** Opening Data for review block **

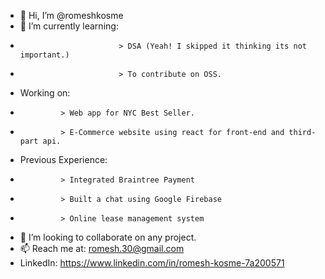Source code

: - 👋 Hi, I’m @romeshkosme
- 🌱 I’m currently learning:
-                           > DSA (Yeah! I skipped it thinking its not important.)
-                           > To contribute on OSS.
-    Working on:
-              > Web app for NYC Best Seller.
-              > E-Commerce website using react for front-end and third-part api.
-    Previous Experience:
-              > Integrated Braintree Payment
-              > Built a chat using Google Firebase
-              > Online lease management system
- 💞️ I’m looking to collaborate on any project.
- 📫 Reach me at: romesh.30@gmail.com
-    LinkedIn: https://www.linkedin.com/in/romesh-kosme-7a200571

** Closing Data for review block **

**Brief**
From the listing above, determine how many lines contain "using", then write only that number.

**Answer box**
2